_EXERCISE DETAILS:_
Please return all lines from the records below that include the string "myPort".

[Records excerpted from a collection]
◆ ◆ ◆ ◆ ◆
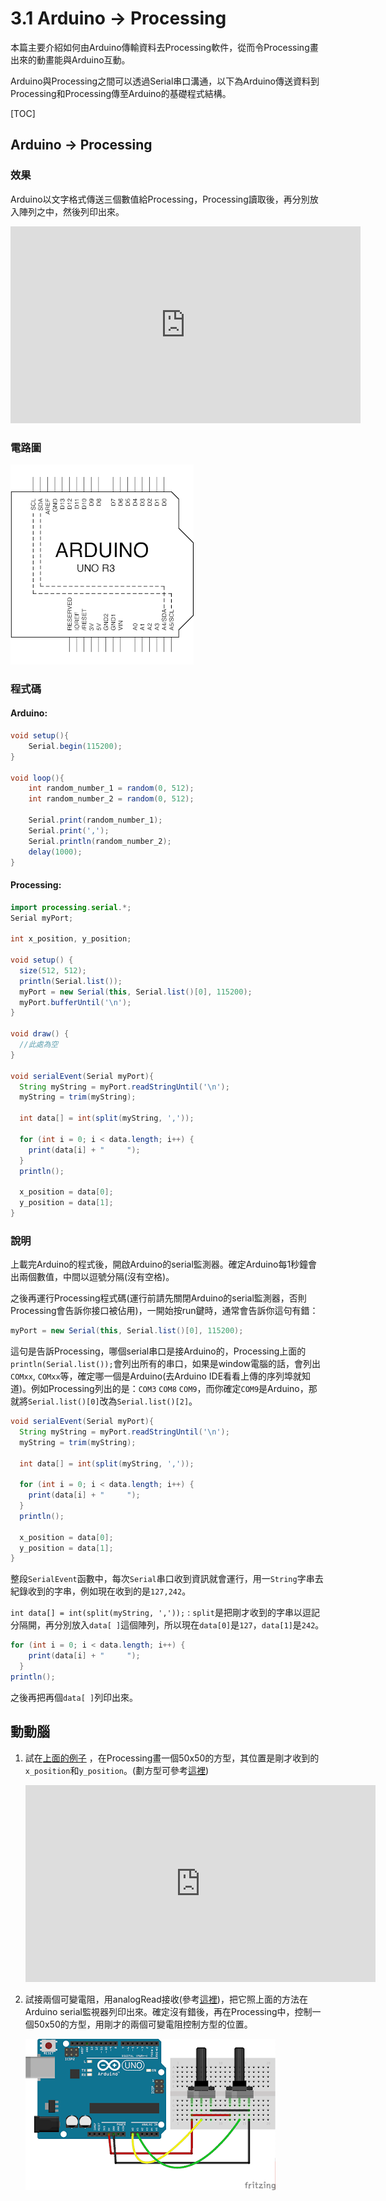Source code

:# 3.1 Arduino -> Processing

本篇主要介紹如何由Arduino傳輸資料去Processing軟件，從而令Processing畫出來的動畫能與Arduino互動。

Arduino與Processing之間可以透過Serial串口溝通，以下為Arduino傳送資料到Processing和Processing傳至Arduino的基礎程式結構。

[TOC]

## Arduino -> Processing

### 效果

Arduino以文字格式傳送三個數值給Processing，Processing讀取後，再分別放入陣列之中，然後列印出來。

<iframe width="560" height="315" src="https://www.youtube.com/embed/aEv9a7jZ05A" frameborder="0" allow="accelerometer; autoplay; encrypted-media; gyroscope; picture-in-picture" allowfullscreen></iframe>

### 電路圖

![arduino](./arduino.png)

### 程式碼

#### Arduino:

```Java
void setup(){
	Serial.begin(115200);
}

void loop(){
	int random_number_1 = random(0, 512);
	int random_number_2 = random(0, 512);

	Serial.print(random_number_1);
	Serial.print(',');
	Serial.println(random_number_2);
	delay(1000);
}
```

#### Processing:

```java
import processing.serial.*;
Serial myPort;

int x_position, y_position;

void setup() {
  size(512, 512);
  println(Serial.list());
  myPort = new Serial(this, Serial.list()[0], 115200);
  myPort.bufferUntil('\n');
}

void draw() {
  //此處為空
}

void serialEvent(Serial myPort){
  String myString = myPort.readStringUntil('\n');
  myString = trim(myString);

  int data[] = int(split(myString, ','));

  for (int i = 0; i < data.length; i++) {
    print(data[i] + "     ");
  }
  println();

  x_position = data[0];
  y_position = data[1];
}
```

### 說明

上載完Arduino的程式後，開啟Arduino的serial監測器。確定Arduino每1秒鐘會出兩個數值，中間以逗號分隔(沒有空格)。

之後再運行Processing程式碼(運行前請先關閉Arduino的serial監測器，否則Processing會告訴你接口被佔用)，一開始按run鍵時，通常會告訴你這句有錯：

```java
myPort = new Serial(this, Serial.list()[0], 115200);
```

這句是告訴Processing，哪個serial串口是接Arduino的，Processing上面的`println(Serial.list());`會列出所有的串口，如果是window電腦的話，會列出`COMxx`, `COMxx`等，確定哪一個是Arduino(去Arduino IDE看看上傳的序列埠就知道)。例如Processing列出的是：`COM3` `COM8` `COM9`，而你確定`COM9`是Arduino，那就將`Serial.list()[0]`改為`Serial.list()[2]`。

```java
void serialEvent(Serial myPort){
  String myString = myPort.readStringUntil('\n');
  myString = trim(myString);

  int data[] = int(split(myString, ','));

  for (int i = 0; i < data.length; i++) {
    print(data[i] + "     ");
  }
  println();

  x_position = data[0];
  y_position = data[1];
}
```

整段`SerialEvent`函數中，每次`Serial`串口收到資訊就會運行，用一`String`字串去紀錄收到的字串，例如現在收到的是`127,242`。

`int data[] = int(split(myString, ','));` : `split`是把剛才收到的字串以逗記分隔開，再分別放入`data[ ]`這個陣列，所以現在`data[0]`是`127`，`data[1]`是`242`。

```java
for (int i = 0; i < data.length; i++) {
    print(data[i] + "     ");
  }
println();
```

之後再把再個`data[ ]`列印出來。

## 動動腦

1. 試在[上面的例子](#效果) ，在Processing畫一個50x50的方型，其位置是剛才收到的`x_position`和`y_position`。(劃方型可參考[這裡](https://processing.org/reference/rect_.html))

	<iframe width="560" height="315" src="https://www.youtube.com/embed/JlDd2bfZlQ0" frameborder="0" allow="accelerometer; autoplay; encrypted-media; gyroscope; picture-in-picture" allowfullscreen></iframe>

2. 試接兩個可變電阻，用analogRead接收(參考[這裡](../1/content1_3.html#analogread))，把它照上面的方法在Arduino serial監視器列印出來。確定沒有錯後，再在Processing中，控制一個50x50的方型，用剛才的兩個可變電阻控制方型的位置。
	
	![breadbroad](./breadbroad.png)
◆ ◆ ◆ ◆ ◆
_ANSWER:_
Serial myPort;
  myPort = new Serial(this, Serial.list()[0], 115200);
  myPort.bufferUntil('\n');
void serialEvent(Serial myPort){
  String myString = myPort.readStringUntil('\n');
myPort = new Serial(this, Serial.list()[0], 115200);
void serialEvent(Serial myPort){
  String myString = myPort.readStringUntil('\n');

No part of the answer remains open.